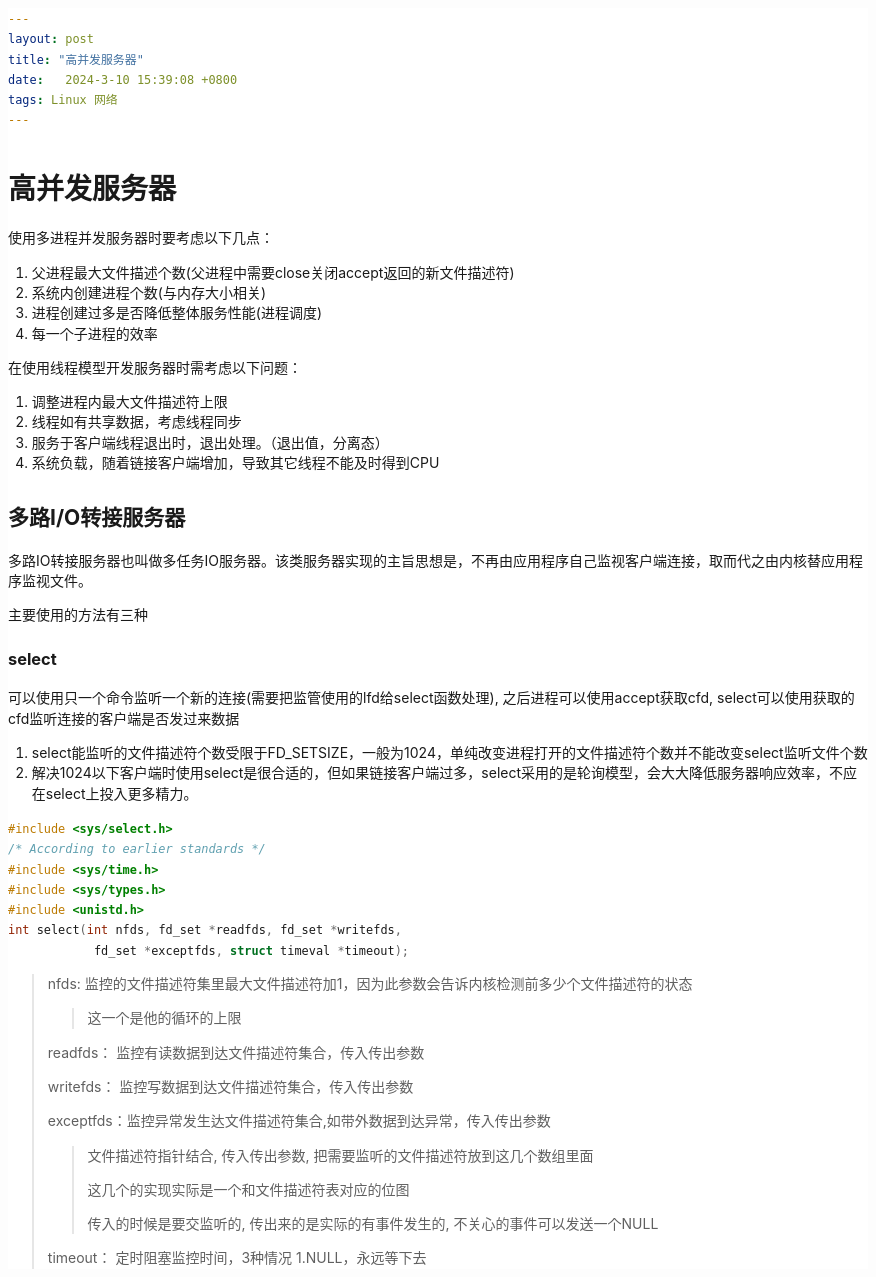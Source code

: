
 ```yaml
---
layout: post
title: "高并发服务器" 
date:   2024-3-10 15:39:08 +0800
tags: Linux 网络
---
```


# 高并发服务器

使用多进程并发服务器时要考虑以下几点：

1. 父进程最大文件描述个数(父进程中需要close关闭accept返回的新文件描述符)
2. 系统内创建进程个数(与内存大小相关)
3. 进程创建过多是否降低整体服务性能(进程调度)
4. 每一个子进程的效率

在使用线程模型开发服务器时需考虑以下问题：

1. 调整进程内最大文件描述符上限
2. 线程如有共享数据，考虑线程同步
3. 服务于客户端线程退出时，退出处理。（退出值，分离态）
4. 系统负载，随着链接客户端增加，导致其它线程不能及时得到CPU

## 多路I/O转接服务器

多路IO转接服务器也叫做多任务IO服务器。该类服务器实现的主旨思想是，不再由应用程序自己监视客户端连接，取而代之由内核替应用程序监视文件。

主要使用的方法有三种

### select

可以使用只一个命令监听一个新的连接(需要把监管使用的lfd给select函数处理), 之后进程可以使用accept获取cfd, select可以使用获取的cfd监听连接的客户端是否发过来数据

1. select能监听的文件描述符个数受限于FD_SETSIZE，一般为1024，单纯改变进程打开的文件描述符个数并不能改变select监听文件个数
2. 解决1024以下客户端时使用select是很合适的，但如果链接客户端过多，select采用的是轮询模型，会大大降低服务器响应效率，不应在select上投入更多精力。

```c
#include <sys/select.h>
/* According to earlier standards */
#include <sys/time.h>
#include <sys/types.h>
#include <unistd.h>
int select(int nfds, fd_set *readfds, fd_set *writefds,
			fd_set *exceptfds, struct timeval *timeout);
```

> nfds: 		监控的文件描述符集里最大文件描述符加1，因为此参数会告诉内核检测前多少个文件描述符的状态
>
> > 这一个是他的循环的上限
>
> readfds：	监控有读数据到达文件描述符集合，传入传出参数
>
> writefds：	监控写数据到达文件描述符集合，传入传出参数
>
> exceptfds：监控异常发生达文件描述符集合,如带外数据到达异常，传入传出参数
>
> > 文件描述符指针结合, 传入传出参数, 把需要监听的文件描述符放到这几个数组里面
> >
> > 这几个的实现实际是一个和文件描述符表对应的位图
> >
> > 传入的时候是要交监听的, 传出来的是实际的有事件发生的, 不关心的事件可以发送一个NULL
>
> timeout：	定时阻塞监控时间，3种情况
> 			1.NULL，永远等下去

> [YOUR GOAL] Exactly how many lines in the material above mention the word "timeout"? Give the number and nothing besides.

> [ANSWER FOR THE TASK] 2